INSTRUCTIONS TO FOLLOW: Print the lines of the listing below verbatim from its first line through the line bearing "3.Services Page - (localhost:8000/service)". Any pictures are to be omitted.

::: SOURCE RECORDS

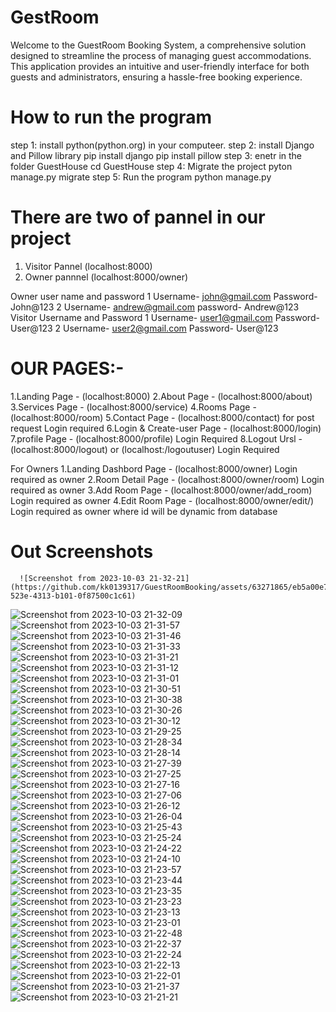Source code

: # GestRoom
Welcome to the GuestRoom Booking System, a comprehensive solution designed to streamline the process of managing guest accommodations. This application provides an intuitive and user-friendly interface for both guests and administrators, ensuring a hassle-free booking experience.


# How to run the program 
step 1: install python(python.org) in your computeer.
step 2: install Django and Pillow library 
        pip install django
        pip install pillow
step 3: enetr in the folder GuestHouse
        cd GuestHouse
step 4: Migrate the project 
        pyton manage.py migrate
step 5: Run the program
        python manage.py

# There are two of pannel in our project
1. Visitor Pannel (localhost:8000)
2. Owner pannnel (localhost:8000/owner)

Owner user name and password
  1 Username- john@gmail.com
    Password- John@123
  2 Username- andrew@gmail.com
    password- Andrew@123
Visitor Username and Password
  1 Username- user1@gmail.com
    Password- User@123
  2 Username- user2@gmail.com
    Password- User@123

# OUR PAGES:-
1.Landing Page - (localhost:8000)
2.About Page - (localhost:8000/about)
3.Services Page - (localhost:8000/service)
4.Rooms Page - (localhost:8000/room)
5.Contact Page - (localhost:8000/contact) for post request Login required
6.Login & Create-user Page - (localhost:8000/login)
7.profile Page - (localhost:8000/profile) Login Required
8.Logout Ursl - (localhost:8000/logout) or (localhost:/logoutuser) Login Required

For Owners
1.Landing Dashbord Page - (localhost:8000/owner) Login required as owner
2.Room Detail Page - (localhost:8000/owner/room) Login required as owner
3.Add Room Page - (localhost:8000/owner/add_room) Login required as owner
4.Edit Room Page - (localhost:8000/owner/edit/<id>) Login required as owner where id will be dynamic from database

# Out Screenshots


      ![Screenshot from 2023-10-03 21-32-21](https://github.com/kk0139317/GuestRoomBooking/assets/63271865/eb5a00e7-523e-4313-b101-0f87500c1c61)
![Screenshot from 2023-10-03 21-32-09](https://github.com/kk0139317/GuestRoomBooking/assets/63271865/a5bd8fd8-8c3a-4482-8c5d-d13cab1b7f8d)
![Screenshot from 2023-10-03 21-31-57](https://github.com/kk0139317/GuestRoomBooking/assets/63271865/4d8b8e41-8d8f-4d9e-a0b3-853101e4667b)
![Screenshot from 2023-10-03 21-31-46](https://github.com/kk0139317/GuestRoomBooking/assets/63271865/179eddf4-5562-48c1-89c5-68ef19a51408)
![Screenshot from 2023-10-03 21-31-33](https://github.com/kk0139317/GuestRoomBooking/assets/63271865/08311f39-e476-418e-8c85-cc41fcd5a612)
![Screenshot from 2023-10-03 21-31-21](https://github.com/kk0139317/GuestRoomBooking/assets/63271865/00ea7046-9dc4-42f5-a17e-f1d015ed2832)
![Screenshot from 2023-10-03 21-31-12](https://github.com/kk0139317/GuestRoomBooking/assets/63271865/2c9edd7c-9114-4373-b8d1-fa079711e4d2)
![Screenshot from 2023-10-03 21-31-01](https://github.com/kk0139317/GuestRoomBooking/assets/63271865/a5e5236d-e42c-45d7-bd83-f7d2fd3dff9f)
![Screenshot from 2023-10-03 21-30-51](https://github.com/kk0139317/GuestRoomBooking/assets/63271865/2bfafda4-a938-4577-8091-36b11cbbf2be)
![Screenshot from 2023-10-03 21-30-38](https://github.com/kk0139317/GuestRoomBooking/assets/63271865/0a9df896-9f7f-47ff-a7db-e3b09cd8be31)
![Screenshot from 2023-10-03 21-30-26](https://github.com/kk0139317/GuestRoomBooking/assets/63271865/c7a38d37-8a65-493e-a8f4-b75f5a4b083c)
![Screenshot from 2023-10-03 21-30-12](https://github.com/kk0139317/GuestRoomBooking/assets/63271865/cad9355f-b487-4337-b930-756efa1b9b18)
![Screenshot from 2023-10-03 21-29-25](https://github.com/kk0139317/GuestRoomBooking/assets/63271865/342dc2b6-f6cb-4b11-bfa6-5c0aed50ecb0)
![Screenshot from 2023-10-03 21-28-34](https://github.com/kk0139317/GuestRoomBooking/assets/63271865/84b28982-3270-40e0-91df-d8faeda8dbb4)
![Screenshot from 2023-10-03 21-28-14](https://github.com/kk0139317/GuestRoomBooking/assets/63271865/be50833e-0314-4d0d-9ca4-ce6234ac009f)
![Screenshot from 2023-10-03 21-27-39](https://github.com/kk0139317/GuestRoomBooking/assets/63271865/3538031e-3c3d-464d-8f9f-464ae2245369)
![Screenshot from 2023-10-03 21-27-25](https://github.com/kk0139317/GuestRoomBooking/assets/63271865/c932ed1b-f560-4dee-9669-a3fb1730a6e5)
![Screenshot from 2023-10-03 21-27-16](https://github.com/kk0139317/GuestRoomBooking/assets/63271865/961c3362-0cec-4ae7-86e8-233fd9f2abe3)
![Screenshot from 2023-10-03 21-27-06](https://github.com/kk0139317/GuestRoomBooking/assets/63271865/da1b77ec-1425-45a2-be03-65286d55b313)
![Screenshot from 2023-10-03 21-26-12](https://github.com/kk0139317/GuestRoomBooking/assets/63271865/01d845b1-feb5-4316-b502-22e0fbf08232)
![Screenshot from 2023-10-03 21-26-04](https://github.com/kk0139317/GuestRoomBooking/assets/63271865/c32a86ab-3a30-45fc-938f-2f8e817b3297)
![Screenshot from 2023-10-03 21-25-43](https://github.com/kk0139317/GuestRoomBooking/assets/63271865/d3042156-13c2-4c85-ba15-d36494c8232a)
![Screenshot from 2023-10-03 21-25-24](https://github.com/kk0139317/GuestRoomBooking/assets/63271865/6a50a866-33f3-4efd-aa09-a55a6033b2df)
![Screenshot from 2023-10-03 21-24-22](https://github.com/kk0139317/GuestRoomBooking/assets/63271865/dd5b4bb2-e0e0-4459-b782-d65153d3569d)
![Screenshot from 2023-10-03 21-24-10](https://github.com/kk0139317/GuestRoomBooking/assets/63271865/5a3709be-0f49-4cb9-9c9d-ff32cb8e0bcb)
![Screenshot from 2023-10-03 21-23-57](https://github.com/kk0139317/GuestRoomBooking/assets/63271865/0f0cea70-15ef-40ca-b18a-ec74e8c2eaf1)
![Screenshot from 2023-10-03 21-23-44](https://github.com/kk0139317/GuestRoomBooking/assets/63271865/7c1e9595-4024-494d-ace4-6548f14d6727)
![Screenshot from 2023-10-03 21-23-35](https://github.com/kk0139317/GuestRoomBooking/assets/63271865/2e2d9a14-7ae7-4d79-9960-5c6fe2da1bdf)
![Screenshot from 2023-10-03 21-23-23](https://github.com/kk0139317/GuestRoomBooking/assets/63271865/c28f4b7b-dca4-4e14-950d-5b8820753000)
![Screenshot from 2023-10-03 21-23-13](https://github.com/kk0139317/GuestRoomBooking/assets/63271865/ed37e8e6-574d-48ed-97c0-a479bf5acdaf)
![Screenshot from 2023-10-03 21-23-01](https://github.com/kk0139317/GuestRoomBooking/assets/63271865/4df0d336-6570-43b3-95ee-1c625d8de16e)
![Screenshot from 2023-10-03 21-22-48](https://github.com/kk0139317/GuestRoomBooking/assets/63271865/01ff86a0-f66d-48b4-acee-727ed46e5007)
![Screenshot from 2023-10-03 21-22-37](https://github.com/kk0139317/GuestRoomBooking/assets/63271865/9b6f3363-db1b-439a-a798-b2dd93ca55b3)
![Screenshot from 2023-10-03 21-22-24](https://github.com/kk0139317/GuestRoomBooking/assets/63271865/7cd6a323-8569-46e1-8f05-d656b1e37ccf)
![Screenshot from 2023-10-03 21-22-13](https://github.com/kk0139317/GuestRoomBooking/assets/63271865/3f92b774-7e5a-463e-9d70-37f5d9656cab)
![Screenshot from 2023-10-03 21-22-01](https://github.com/kk0139317/GuestRoomBooking/assets/63271865/4350830f-66da-46ba-b7a4-b5b82ad5a1ca)
![Screenshot from 2023-10-03 21-21-37](https://github.com/kk0139317/GuestRoomBooking/assets/63271865/fe116ad6-1ea5-4eba-8e31-2a991e2fb086)
![Screenshot from 2023-10-03 21-21-21](https://github.com/kk0139317/GuestRoomBooking/assets/63271865/4b16b6af-b3f8-47fe-acbb-b75366bae5f1)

::::::

RESULT OF THE EXERCISE:
Source code

: # GestRoom
Welcome to the GuestRoom Booking System, a comprehensive solution designed to streamline the process of managing guest accommodations. This application provides an intuitive and user-friendly interface for both guests and administrators, ensuring a hassle-free booking experience.


# How to run the program 
step 1: install python(python.org) in your computeer.
step 2: install Django and Pillow library 
        pip install django
        pip install pillow
step 3: enetr in the folder GuestHouse
        cd GuestHouse
step 4: Migrate the project 
        pyton manage.py migrate
step 5: Run the program
        python manage.py

# There are two of pannel in our project
1. Visitor Pannel (localhost:8000)
2. Owner pannnel (localhost:8000/owner)

Owner user name and password
  1 Username- john@gmail.com
    Password- John@123
  2 Username- andrew@gmail.com
    password- Andrew@123
Visitor Username and Password
  1 Username- user1@gmail.com
    Password- User@123
  2 Username- user2@gmail.com
    Password- User@123

# OUR PAGES:-
1.Landing Page - (localhost:8000)
2.About Page - (localhost:8000/about)
3.Services Page - (localhost:8000/service)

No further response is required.